[Haskell-cafe] Painful Data Abstraction

Tue Apr 7 21:11:23 EDT 2009

I asked this earlier on #haskell, but it was quiet hour.  Here goes.

Suppose I have an abstract data type for prefix dictionaries of 
bytestrings.  I define a typeclass in a module PrefixDict.Class:

    module PrefixDict.Class where

    import qualified Data.ByteString.Char8 as B

    type Word = B.ByteString

    class PrefixDict d where
        empty :: d
        isEmpty :: d -> Bool
        insert :: Word -> d -> d
        delete :: d -> Word -> d
        hasWord :: d -> Word -> Bool
        hasPrefix :: d -> Word -> Bool

I then write several implementations, including a naive list 
implementation, and a trie implementation, in the modules 
PrefixDict.ListDict and PrefixDict.TrieDict, both looking something like 
this:

    module PrefixDict.ListDict where

    import PrefixDict.Class

    data ListDict = ListDict [Word]

    instance PrefixDict ListDict where
        ...

Now, there are many properties that should be satisfied by any 
implementation of PrefixDict, that are not easily captured in the type 
system.  Trying to be a good coder, I write up some generic QuickCheck 
properties, such as

    prop_insert_idempotent :: (Eq d, PrefixDict d) => d -> Word -> Bool
    prop_insert_idempotent d w = insert w d' == d'
      where d' = insert w d

The problem is this:  I can't think of a non-kludged way of checking 
that TrieDict and ListDict satisfy this abstract property without having 
to add explicit type signatures, e.g.

    quickCheck (prop_insert_idempotent :: TrieDict -> Word -> Bool)

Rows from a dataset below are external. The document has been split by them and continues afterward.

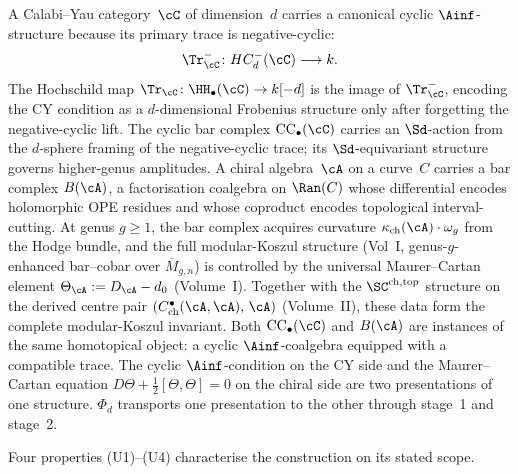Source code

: A Calabi--Yau category~$\cC$ of dimension~$d$ carries a
canonical cyclic $\Ainf$-structure because its primary trace is
negative-cyclic:
\[
 \Tr^-_\cC \colon HC^-_d(\cC)\longrightarrow k.
\]
The Hochschild map
\(\Tr_\cC\colon \HH_\bullet(\cC)\to k[-d]\) is the image of
\(\Tr^-_\cC\), encoding the CY condition as a $d$-dimensional
Frobenius structure only after forgetting the negative-cyclic lift. The
cyclic bar complex $\mathrm{CC}_\bullet(\cC)$ carries an $\Sd$-action
from the $d$-sphere framing of the negative-cyclic trace; its
$\Sd$-equivariant structure governs higher-genus amplitudes. A chiral algebra~$\cA$
on a curve~$C$ carries a bar complex $B(\cA)$, a factorisation
coalgebra on $\Ran(C)$ whose differential encodes holomorphic OPE
residues and whose coproduct encodes topological interval-cutting.
At genus $g \geq 1$, the bar complex acquires curvature
$\kappa_{\mathrm{ch}}(\cA) \cdot \omega_g$ from the Hodge bundle,
and the full modular-Koszul structure (Vol~I, genus-$g$-enhanced
bar--cobar over $\overline{M}_{g,n}$) is controlled by the
universal Maurer--Cartan element $\Theta_\cA := D_\cA - d_0$
(Volume~I). Together with the $\SC^{\mathrm{ch,top}}$ structure
on the derived centre pair $(C^\bullet_{\mathrm{ch}}(\cA, \cA),\,
\cA)$ (Volume~II), these data form the complete modular-Koszul
invariant. Both $\mathrm{CC}_\bullet(\cC)$ and $B(\cA)$ are
instances of the same homotopical object: a cyclic
$\Ainf$-coalgebra equipped with a compatible trace. The cyclic
$\Ainf$-condition on the CY side and the Maurer--Cartan equation
$D\Theta + \tfrac{1}{2}[\Theta, \Theta] = 0$ on the chiral side
are two presentations of one structure. $\Phi_d$ transports one
presentation to the other through stage~1 and stage~2.

Four properties (U1)--(U4) characterise the construction on its stated
scope.

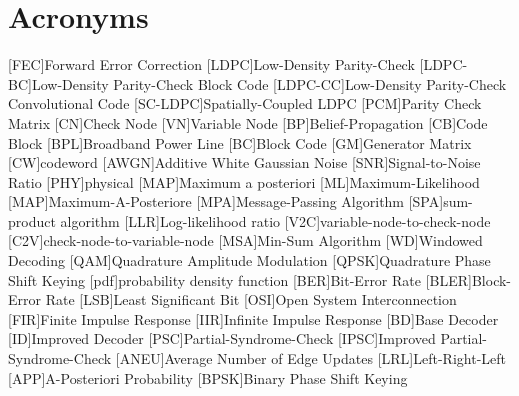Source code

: \chapter*{Acronyms}
\begin{acronym}[LDPC-CC]
  [FEC]{Forward Error Correction}
  [LDPC]{Low-Density Parity-Check}
  [LDPC-BC]{Low-Density Parity-Check Block Code}
  [LDPC-CC]{Low-Density Parity-Check Convolutional Code}
  [SC-LDPC]{Spatially-Coupled LDPC}
  [PCM]{Parity Check Matrix}
  [CN]{Check Node}
  [VN]{Variable Node}
  [BP]{Belief-Propagation}
  [CB]{Code Block}
  [BPL]{Broadband Power Line}
  [BC]{Block Code}
  [GM]{Generator Matrix}
  [CW]{codeword}
  [AWGN]{Additive White Gaussian Noise}
  [SNR]{Signal-to-Noise Ratio}
  [PHY]{physical}
  [MAP]{Maximum a posteriori}
  [ML]{Maximum-Likelihood}
  [MAP]{Maximum-A-Posteriore}
  [MPA]{Message-Passing Algorithm}
  [SPA]{sum-product algorithm}
  [LLR]{Log-likelihood ratio}
  [V2C]{variable-node-to-check-node}
  [C2V]{check-node-to-variable-node}
  [MSA]{Min-Sum Algorithm}
  [WD]{Windowed Decoding}
  [QAM]{Quadrature Amplitude Modulation}
  [QPSK]{Quadrature Phase Shift Keying}
  [pdf]{probability density function}
  [BER]{Bit-Error Rate}
  [BLER]{Block-Error Rate}
  [LSB]{Least Significant Bit}
  [OSI]{Open System Interconnection}
  [FIR]{Finite Impulse Response}
  [IIR]{Infinite Impulse Response}
  [BD]{Base Decoder}
  [ID]{Improved Decoder}
  [PSC]{Partial-Syndrome-Check}
  [IPSC]{Improved Partial-Syndrome-Check}
  [ANEU]{Average Number of Edge Updates}
  [LRL]{Left-Right-Left}
  [APP]{A-Posteriori Probability}
  [BPSK]{Binary Phase Shift Keying}
\end{acronym}
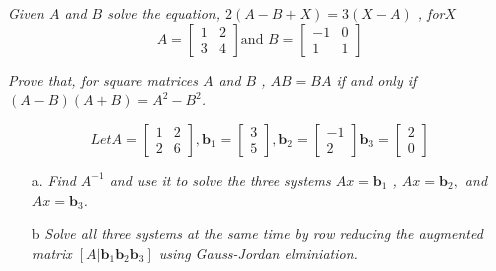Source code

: \documentclass[12pt,letterpaper]{hmcpset}
\begin{document}
\section*{}


\problemlist{}

\begin{problem}[3.2.4]
\textit{Given $A$ and $B$ solve the equation, $2(A-B+X)=3(X-A)$ ,  for$X$}
$$ A= \begin{bmatrix}
1&2\\3&4
\end{bmatrix} \text{and } B=\begin{bmatrix}
-1&0\\1&1
\end{bmatrix}
$$
\end{problem}

\begin{solution}

\end{solution}
\newpage
\begin{problem}[3.2.22]
\textit{Prove that, for square matrices $A$ and $B$ , $AB=BA$ if and only if $(A-B)(A+B) = A^2-B^2$.}
\end{problem}

\begin{solution}

\end{solution}
\newpage
\begin{problem}[3.3.13]
$$\textit{Let} A=\begin{bmatrix}
1&2\\2&6
\end{bmatrix}, \textbf{b}_1=\begin{bmatrix}
3\\5
\end{bmatrix}
,\textbf{b}_2=\begin{bmatrix}
-1\\2
\end{bmatrix}
\textbf{b}_3=\begin{bmatrix}
2\\0
\end{bmatrix}
$$
\begin{enumerate}
\item[a.]\textit{Find $A^{-1}$ and use it to solve the three systems $Ax=\textbf{b}_1$ , $Ax=\textbf{b}_2 ,$ and $Ax=\textbf{b}_3$.}
\item[b]\textit{Solve all three systems at the same time by row reducing the augmented\\ matrix $\left[ A | \textbf{b}_1 \textbf{b}_2 \textbf{b}_3\right]$ using Gauss-Jordan elminiation.}
\end{enumerate}
\end{problem}
\end{document}
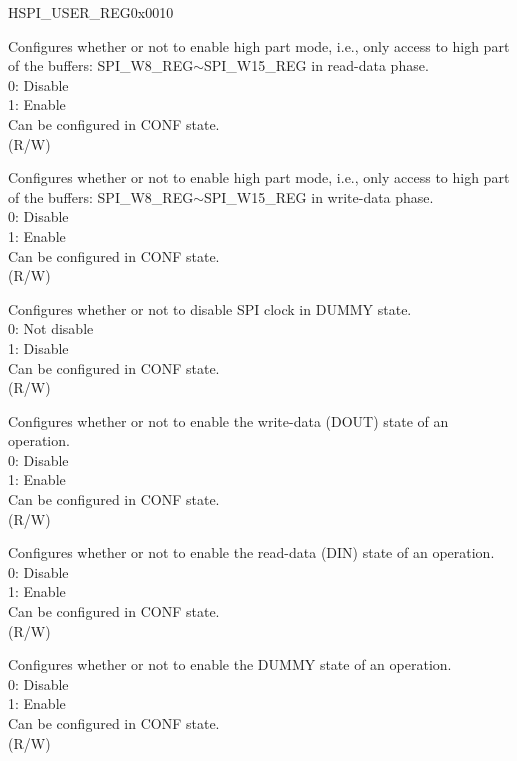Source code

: \begin{register}{H}{SPI\_USER\_REG}{0x0010}
\begin{regdesc}
\begin{reglist}
\label{fielddesc:SPIUSRMISOHIGHPART}\item [SPI\_USR\_MISO\_HIGHPART] Configures whether or not to enable high part mode, i.e., only access to high part of the buffers: SPI\_W8\_REG$\sim$SPI\_W15\_REG in read-data phase. \\
0: Disable \\
1: Enable \\
Can be configured in CONF state. \\ (R/W)
\label{fielddesc:SPIUSRMOSIHIGHPART}\item [SPI\_USR\_MOSI\_HIGHPART] Configures whether or not to enable high part mode, i.e., only access to high part of the buffers: SPI\_W8\_REG$\sim$SPI\_W15\_REG in write-data phase. \\
0: Disable \\
1: Enable \\
Can be configured in CONF state. \\ (R/W)
\label{fielddesc:SPIUSRDUMMYIDLE}\item [SPI\_USR\_DUMMY\_IDLE] Configures whether or not to disable SPI clock in DUMMY state. \\
0: Not disable \\
1: Disable \\
Can be configured in CONF state. \\ (R/W)
\label{fielddesc:SPIUSRMOSI}\item [SPI\_USR\_MOSI] Configures whether or not to enable the write-data (DOUT) state of an operation. \\
0: Disable \\
1: Enable \\
Can be configured in CONF state. \\ (R/W)
\label{fielddesc:SPIUSRMISO}\item [SPI\_USR\_MISO] Configures whether or not to enable the read-data (DIN) state of an operation. \\
0: Disable \\
1: Enable \\
Can be configured in CONF state. \\ (R/W)
\label{fielddesc:SPIUSRDUMMY}\item [SPI\_USR\_DUMMY] Configures whether or not to enable the DUMMY state of an operation. \\
0: Disable \\
1: Enable \\
Can be configured in CONF state. \\ (R/W)


\end{reglist}
\end{regdesc}
\end{register}
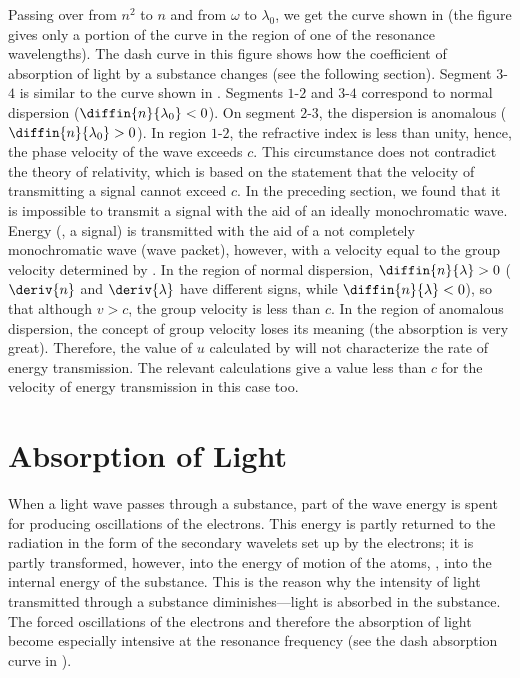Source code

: Passing over from $n^2$ to $n$ and from $\omega$ to $\lambda_0$, we get the curve shown in  (the figure gives only a portion of the curve in the region of one of the resonance wavelengths).
The dash curve in this figure shows how the coefficient of absorption of light by a substance changes (see the following section).
Segment $3$-$4$ is similar to the curve shown in .
Segments $1$-$2$ and $3$-$4$ correspond to normal dispersion ($\diffin{n}{\lambda_0}<0$).
On segment $2$-$3$, the dispersion is anomalous ($\diffin{n}{\lambda_0}>0$).
In region $1$-$2$, the refractive index is less than unity, hence, the phase velocity of the wave exceeds $c$.
This circumstance does not contradict the theory of relativity, which is based on the statement that the velocity of transmitting a signal cannot exceed $c$.
In the preceding section, we found that it is impossible to transmit a signal with the aid of an ideally monochromatic wave.
Energy (\ie, a signal) is transmitted with the aid of a not completely monochromatic wave (wave packet), however, with a velocity equal to the group velocity determined by .
In the region of normal dispersion, $\diffin{n}{\lambda}>0$ ($\deriv{n}$ and $\deriv{\lambda}$ have different signs, while
$\diffin{n}{\lambda}<0$), so that although $v>c$, the group velocity is less than $c$.
In the region of anomalous dispersion, the concept of group velocity loses its meaning (the absorption is very great).
Therefore, the value of $u$ calculated by  will not characterize the rate of energy transmission.
The relevant calculations give a value less than $c$ for the velocity of energy transmission in this case too.

\section{Absorption of Light}\label{sec:20_4}

When a light wave passes through a substance, part of the wave energy is spent for producing oscillations of the electrons.
This energy is partly returned to the radiation in the form of the secondary wavelets set up by the electrons; it is partly transformed, however, into the energy of motion of the atoms, \ie, into the internal energy of the substance.
This is the reason why the intensity of light transmitted through a substance diminishes---light is absorbed in the substance.
The forced oscillations of the electrons and therefore the absorption of light become especially intensive at the resonance frequency (see the dash absorption curve in ).

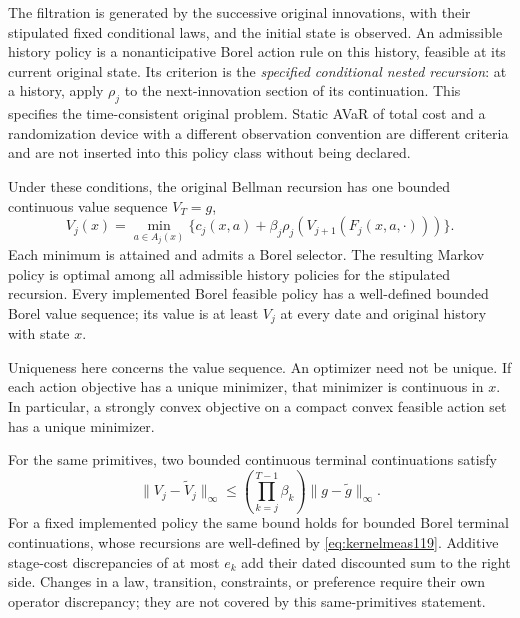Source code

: The filtration is generated by the successive original innovations,
with their stipulated fixed conditional laws, and the initial state is
observed.  An admissible history policy is a nonanticipative Borel action
rule on this history, feasible at its current original state.  Its
criterion is the \emph{specified conditional nested recursion}: at a
history, apply $\rho_j$ to the next-innovation section of its
continuation.  This specifies the time-consistent original problem.
Static AVaR of total cost and a randomization device with a different
observation convention are different criteria and are not inserted into
this policy class without being declared.

\begin{proposition}
\label{prop:finitefoundations119}
Under these conditions, the original Bellman recursion has one bounded
continuous value sequence $V_T=g$,
\[
 V_j(x)=\min_{a\in A_j(x)}
 \{c_j(x,a)+\beta_j\rho_j(V_{j+1}(F_j(x,a,\cdot)))\}.
\]
Each minimum is attained and admits a Borel selector.  The resulting
Markov policy is optimal among all admissible history policies for the
stipulated recursion.  Every implemented Borel feasible policy has a
well-defined bounded Borel value sequence; its value is at least $V_j$
at every date and original history with state $x$.

Uniqueness here concerns the value sequence.  An optimizer need not be
unique.  If each action objective has a unique minimizer, that minimizer
is continuous in $x$.  In particular, a strongly convex objective on
a compact convex feasible action set has a unique minimizer.

For the same primitives, two bounded continuous terminal continuations satisfy
\begin{equation}\label{eq:terminalstability119}
 \|V_j-\widetilde V_j\|_\infty
 \le\left(\prod_{k=j}^{T-1}\beta_k\right)
                  \|g-\widetilde g\|_\infty.
\end{equation}
For a fixed implemented policy the same bound holds for bounded Borel
terminal continuations, whose recursions are well-defined by
\eqref{eq:kernelmeas119}.  Additive
stage-cost discrepancies of at most $e_k$ add their dated discounted
sum to the right side.  Changes in a law, transition, constraints,
or preference require their own operator discrepancy; they are not
covered by this same-primitives statement.
\end{proposition}

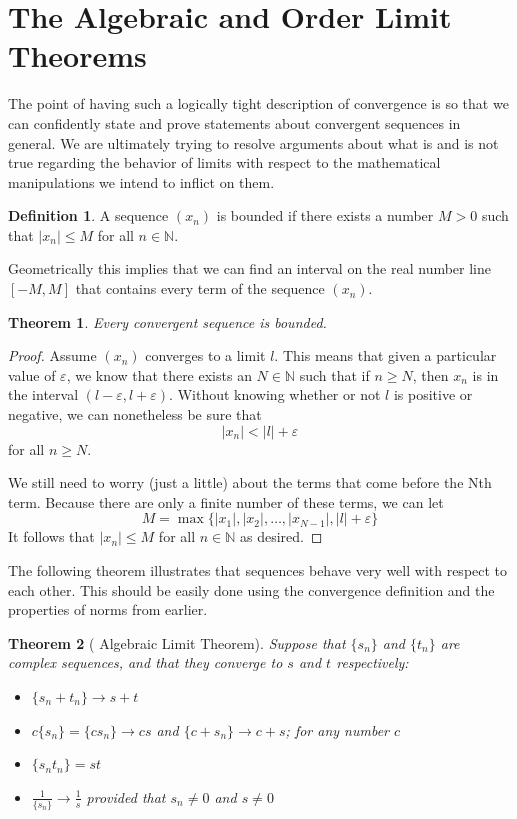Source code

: \documentclass{tufte-book}
\newtheorem{theorem}{Theorem}[chapter]
\theoremstyle{definition}
\newtheorem{definition}{Definition}[chapter]
\numberwithin{section}{chapter}
\begin{document}
\section{The Algebraic and Order Limit Theorems}

The point of having such a logically tight description of convergence is so that we can confidently state and prove statements about convergent sequences in general.  We are ultimately trying to resolve arguments about what is and is not true regarding the behavior of limits with respect to the mathematical manipulations we intend to inflict on them.

\begin{definition} A sequence $(x_{n})$ is bounded if there exists a number $M>0$ such that $|x_{n}|\leq M$ for all $n \in \mathbb{N}$. \end{definition}

Geometrically this implies that we can find an interval on the real number line $[-M, M]$ that contains every term of the sequence $(x_{n})$.

\begin{theorem} Every convergent sequence is bounded. \end{theorem}

\begin{proof}
Assume $(x_{n})$ converges to a limit $l$. This means that given a particular value of $\varepsilon$, we know that there exists an $N \in \mathbb{N}$ such that if $n\geq N$, then $x_{n}$ is in the interval $(l-\varepsilon, l+\varepsilon)$.  Without knowing whether or not $l$ is positive or negative, we can nonetheless be sure that   $$ |x_{n}| < |l| + \varepsilon $$ for all $n\geq N$.

We still need to worry (just a little) about the terms that come before the Nth term.  Because there are only a finite number of these terms, we can let $$ M = \max \{|x_{1}|,|x_{2}|, \ldots, |x_{N-1}|,|l|+\varepsilon \}$$
It follows that $|x_{n}|\leq M$ for all $n \in \mathbb{N}$ as desired.
\end{proof}

The following theorem  illustrates that sequences behave very well with respect to each other.  This should be easily done using the convergence definition and the properties of norms from earlier.

\begin{theorem}[ Algebraic Limit Theorem] Suppose that $\{s_n\}$ and $\{t_n\}$ are complex sequences, and that they converge to $s$ and $t$ respectively:
\begin{itemize}
	\item $\{s_n + t_n\} \to s+t$
	\item $c\{s_n\} = \{cs_n\} \to cs$ and $\{c+s_n\} \to c+s$; for any number $c$
	\item $\{s_n t_n\} = st$
	\item $\frac{1}{\{s_n\}} \to \frac{1}{s}$  provided that $s_n \neq 0$ and $s \neq 0$
\end{itemize}
\end{theorem}
\end{document}
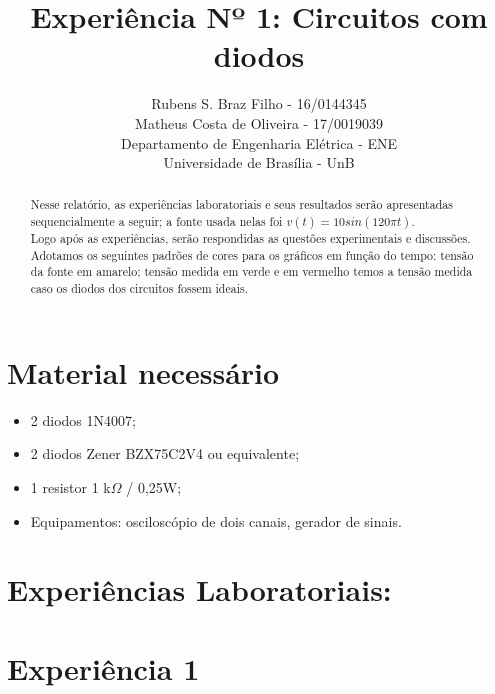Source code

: \documentclass[10pt, final, a4paper]{IEEEtran} %
\begin{document}
	\title{Experiência Nº 1: Circuitos com diodos}
	\author{
		Rubens S. Braz Filho - 16/0144345\\
		Matheus Costa de Oliveira - 17/0019039\\
		Departamento de Engenharia Elétrica - ENE\\
		Universidade de Brasília - UnB
	}
\maketitle

\begin{abstract}
 Nesse relatório, as experiências laboratoriais e seus resultados serão apresentadas sequencialmente a seguir; a fonte usada nelas foi $v(t)=10sin(120 \pi t)$.\\
 Logo após as experiências, serão respondidas as questões experimentais e discussões.\\
 Adotamos os seguintes padrões de cores para os gráficos em função do tempo: tensão da fonte em amarelo; tensão medida em verde e em vermelho temos a tensão medida caso os diodos dos circuitos fossem ideais.
\end{abstract}

\section{Material necessário}
\vspace{0.2cm}

\begin{itemize}
	\item 2 diodos 1N4007;
	
	\item 2 diodos Zener BZX75C2V4 ou equivalente;
	
	\item 1 resistor 1 k$\Omega$ / 0,25W;
	
	\item Equipamentos: osciloscópio de dois canais, gerador de sinais.
\end{itemize}
\FloatBarrier

\section*{Experiências Laboratoriais:}
\vspace{0.5cm}

\section{Experiência 1}
\end{document}
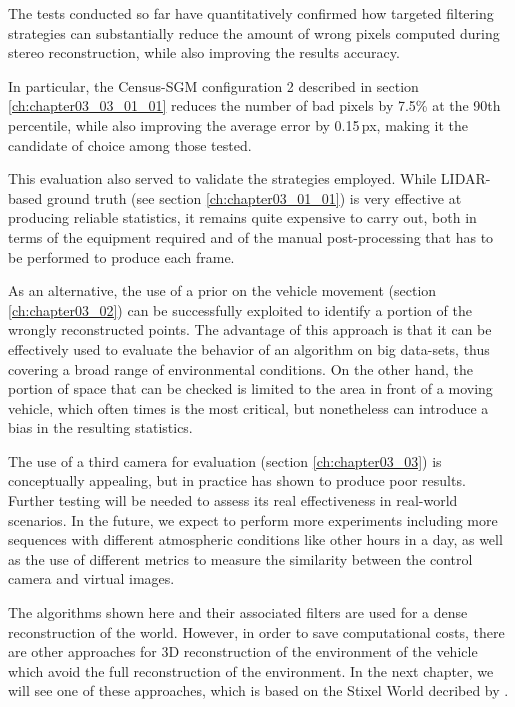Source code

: The tests conducted so far have quantitatively confirmed how targeted filtering strategies can substantially reduce the amount of wrong pixels computed during stereo reconstruction, while also improving the results accuracy.

In particular, the Census-SGM configuration 2 described in section \ref{ch:chapter03_03_01_01} reduces the number of bad pixels by 7.5\% at the 90th percentile, while also improving the average error by 0.15\,px, making it the candidate of choice among those tested.

This evaluation also served to validate the strategies employed. While LIDAR-based ground truth (see section \ref{ch:chapter03_01_01}) is very effective at producing reliable statistics, it remains quite expensive to carry out, both in terms of the equipment required and of the manual post-processing that has to be performed to produce each frame.

As an alternative, the use of a prior on the vehicle movement (section \ref{ch:chapter03_02}) can be successfully exploited to identify a portion of the wrongly reconstructed points. The advantage of this approach is that it can be effectively used to evaluate the behavior of an algorithm on big data-sets, thus covering a broad range of environmental conditions. On the other hand, the portion of space that can be checked is limited to the area in front of a moving vehicle, which often times is the most critical, but nonetheless can introduce a bias in the resulting statistics.

The use of a third camera for evaluation (section \ref{ch:chapter03_03}) is conceptually appealing, but in practice has shown to produce poor results. Further testing will be needed to assess its real effectiveness in real-world scenarios. In the future, we expect to perform more experiments including more sequences with different atmospheric conditions like other hours in a day, as well as the use of different metrics to measure the similarity between the control camera and virtual images.

The algorithms shown here and their associated filters are used for a dense reconstruction of the world. However, in order to save computational costs, there are other approaches for 3D reconstruction of the environment of the vehicle which avoid the full reconstruction of the environment. In the next chapter, we will see one of these approaches, which is based on the Stixel World decribed by \cite{badino2009stixel}.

I have many abstract properties, and I *really* don't like having to put 
an explicit signature on each one.

I came up with a hackishway that minimizes the number of signatures 
required, by checking all abstract properties in one, generic function, 
reflecting a type as a value, and using scoped type variables:

    testAbstractProperties :: forall d. (PrefixDict d) => d -> IO ()
    testAbstractProperties _ = do
      quickCheck (prop_insert_idempotent :: d -> Word -> Bool)
      quickCheck (prop_delete_works :: d -> Word -> Property)
      ...

I then call this function from a "test suite" function written for each 
module, e.g.

    testTrieDict :: IO ()
    testTrieDict = do
      testAbstractProperties (undefined :: TrieDict)
      testTrieDictSpecificProperties

This means I only have to write the type signatures on the properties in 
one place, but it is still less than ideal.

Is there a better way of doing this, or is Haskell simply not good at 
this kind of data abstraction?

Best,
Brad Larsen